Ele mencionou como exemplo o primeiro sensor semicondutor para captação de imagens (CCD, na sigla em inglês), atualmente utilizado em fotografia digital e presente na maioria dos smartphones. O sensor foi desenvolvido por uma demanda da área de Astronomia.
“A sinergia entre a ciência e a tecnologia é imperativa nesses grandes projetos de colaboração internacional. Por isso, requerem a participação do setor privado”, disse Carvalho.
Protagonismo em projetos
A criação de oportunidades de desenvolvimento tecnológico para indústrias do Estado de São Paulo é um dos critérios que a FAPESP leva em conta na avaliação de propostas de participação em grandes projetos de colaboração internacional, destacou Roberto Marcondes Cesar Junior, professor da Universidade de São Paulo (USP) e coordenador adjunto da área de Ciências Exatas e Engenharia da FAPESP.

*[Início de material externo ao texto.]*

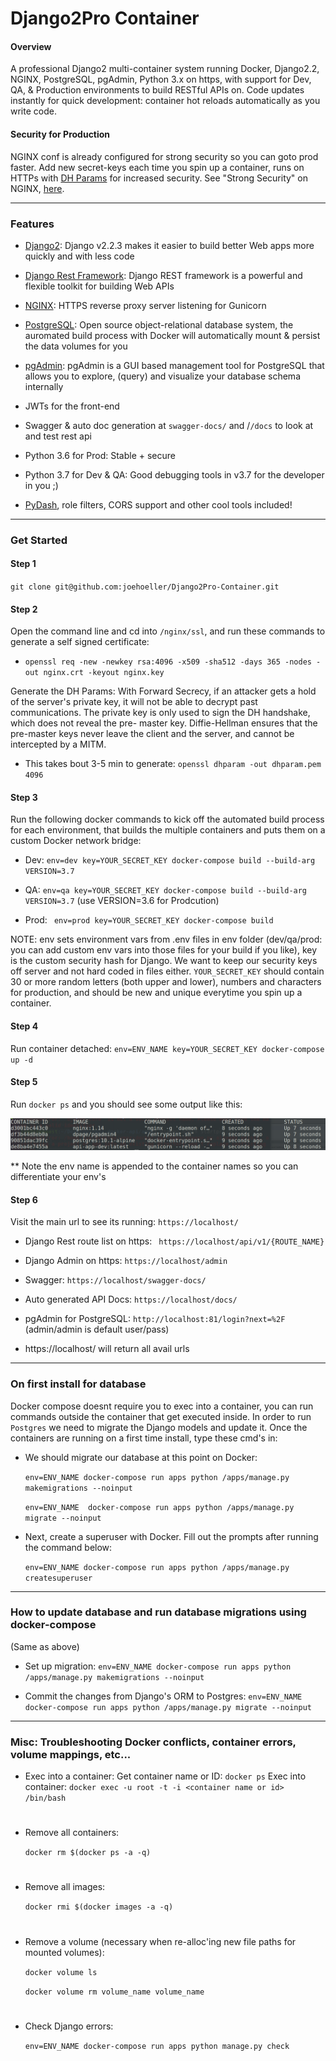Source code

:# Django2Pro Container 

#### Overview 

A professional Django2 multi-container system running Docker, Django2.2, NGINX, PostgreSQL, pgAdmin, Python 3.x on https, with support for Dev, QA, & Production environments to build RESTful APIs on. Code updates instantly for quick development: container hot reloads automatically as you write code.

#### Security for Production 

NGINX conf is already configured for strong security so you can goto prod faster. Add new secret-keys each time you spin up a container, runs on HTTPs with [DH Params](https://scaron.info/blog/improve-your-nginx-ssl-configuration.html) for increased security. See "Strong Security" on NGINX, [here](https://raymii.org/s/tutorials/Strong_SSL_Security_On_nginx.html).


----------------------------------------------------------


### Features

- [Django2](https://www.djangoproject.com/): Django v2.2.3 makes it easier to build better Web apps more quickly and with less code

- [Django Rest Framework](https://www.django-rest-framework.org/): Django REST framework is a powerful and flexible toolkit for building Web APIs

- [NGINX](https://www.nginx.com/): HTTPS reverse proxy server listening for Gunicorn

- [PostgreSQL](https://www.postgresql.org/):  Open source object-relational database system, the auromated build process with Docker will automatically mount & persist the data volumes for you 

- [pgAdmin](https://www.pgadmin.org): pgAdmin is a GUI based management tool for PostgreSQL that allows you to explore, (query) and visualize your database schema internally

- JWTs for the front-end

- Swagger & auto doc generation at <url>`swagger-docs/` and <url>/`/docs` to look at and test rest api

- Python 3.6 for Prod: Stable + secure

- Python 3.7 for Dev & QA: Good debugging tools in v3.7 for the developer in you ;)

- [PyDash](https://pydash.readthedocs.io/en/latest/), role filters, CORS support and other cool tools included!

----------------------------------------------------------


### Get Started


#### Step 1 #### 
` git clone git@github.com:joehoeller/Django2Pro-Container.git `
  

#### Step 2 ####
Open the command line and cd into ` /nginx/ssl `, and run these commands to generate a self signed certificate:

- ` openssl req -new -newkey rsa:4096 -x509 -sha512 -days 365 -nodes -out nginx.crt -keyout nginx.key ` 

Generate the DH Params: With Forward Secrecy, if an attacker gets a hold of the server's private key, it will not be able to decrypt past communications. The private key is only used to sign the DH handshake, which does not reveal the pre- master key. Diffie-Hellman ensures that the pre-master keys never leave the client and the server, and cannot be intercepted by a MITM.

- This takes bout 3-5 min to generate: ` openssl dhparam -out dhparam.pem 4096 `


#### Step 3 ####
Run the following docker commands to kick off the automated build process for each environment, that builds the multiple containers and puts them on a custom Docker network bridge:


   - Dev:  ` env=dev key=YOUR_SECRET_KEY docker-compose build --build-arg VERSION=3.7 `

   - QA:   ` env=qa key=YOUR_SECRET_KEY docker-compose build --build-arg VERSION=3.7 ` (use VERSION=3.6 for Prodcution)

   - Prod: ` env=prod key=YOUR_SECRET_KEY docker-compose build`


NOTE: env sets environment vars from .env files in env folder (dev/qa/prod: you can add custom env vars into those files for your build if you like), key is the custom security hash for Django. We want to keep our security keys off server and not hard coded in files either. ` YOUR_SECRET_KEY ` should contain 30 or more random letters (both upper and lower), numbers and characters for production, and should be new and unique everytime you spin up a container.


#### Step 4 ####
Run container detached: ` env=ENV_NAME key=YOUR_SECRET_KEY docker-compose up -d `
 

#### Step 5 ####
Run ` docker ps ` and you should see some output like this:

![github-small](img/docker-ps.png)

** Note the env name is appended to the container names so you can differentiate your env's

#### Step 6 ####
Visit the main url to see its running: ` https://localhost/ `

- Django Rest route list on https: ` https://localhost/api/v1/{ROUTE_NAME}` 

- Django Admin on https: ` https://localhost/admin `

- Swagger: ` https://localhost/swagger-docs/ `

- Auto generated API Docs: ` https://localhost/docs/ `

- pgAdmin for PostgreSQL: ` http://localhost:81/login?next=%2F ` (admin/admin is default user/pass)

* https://localhost/ will return all avail urls

----------------------------------------------------------------

### On first install for database
 
Docker compose doesnt require you to exec into a container, you can run commands outside the container that get executed inside. In order to run `Postgres` we need to migrate the Django models and update it. Once the containers are running on a first time install, type these cmd's in:

- We should migrate our database at this point on Docker:

     ` env=ENV_NAME docker-compose run apps python /apps/manage.py makemigrations --noinput `
     
     ` env=ENV_NAME  docker-compose run apps python /apps/manage.py migrate --noinput `

 
- Next, create a superuser with Docker. Fill out the prompts after running the command below: 

     ` env=ENV_NAME docker-compose run apps python /apps/manage.py createsuperuser `
    

---------------------------------------------------------------

### How to update database and run database migrations using docker-compose
(Same as above)
  
- Set up migration: ` env=ENV_NAME docker-compose run apps python /apps/manage.py makemigrations --noinput `
 
- Commit the changes from Django's ORM to Postgres: ` env=ENV_NAME docker-compose run apps python /apps/manage.py migrate --noinput `
 

----------------------------------------------------------------

### Misc: Troubleshooting Docker conflicts, container errors, volume mappings, etc...

  - Exec into a container:
      Get container name or ID: `docker ps`
      Exec into container: ` docker exec -u root -t -i <container name or id> /bin/bash `
  #

  - Remove all containers:
  
  	```docker rm $(docker ps -a -q)```
  #
  
  - Remove all images:
  
  	```docker rmi $(docker images -a -q)```
  #
  
  - Remove a volume (necessary when re-alloc'ing new file paths for mounted volumes):
  
  	```docker volume ls```
  
  	```docker volume rm volume_name volume_name```
  #

  - Check Django errors:

       ``` env=ENV_NAME docker-compose run apps python manage.py check  ```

Outros critérios de avaliação são o protagonismo dos pesquisadores apoiados e o envolvimento no desenvolvimento da instrumentação científica desses projetos.
“A FAPESP entende que os pesquisadores que apoia precisam procurar algo a mais do que a pesquisa científica que realizarão nesses grandes projetos de colaboração internacional”, disse Marcondes Cesar. “Eles devem buscar ter liderança, protagonismo e, sempre que possível, envolvimento na instrumentação e na criação de oportunidades de desenvolvimento tecnológico para indústrias no Estado de São Paulo.”
Ele deu o exemplo de um grupo de pesquisadores da Escola Politécnica da Universidade de São Paulo (Poli-USP), que tem conquistado esse protagonismo desejado em grandes projetos de colaboração internacional. Por meio de um projeto apoiado pela FAPESP, projetaram e desenvolveram um chip, chamado de Sampa, que será instalado no sistema de detecção do ALICE (A Large Ion Collider Experiment), um dos quatro grandes experimentos do LHC (Large Hadron Collider).
Outro grupo de pesquisadores da Universidade Estadual de Campinas (Unicamp) desenvolveu, também por meio de um projeto apoiado pela FAPESP, o detector de luz Arapuca, que será instalado no Deep Underground Neutrino Experiment (Dune).
O Dune é um projeto internacional com o objetivo de descobrir novas propriedades dos neutrinos, partícula elementar com muito pouca massa e que viaja a uma velocidade muito próxima à da luz.
“São projetos de instrumentação científica brasileira, de alto nível, que estão funcionando muito bem”, disse Cesar.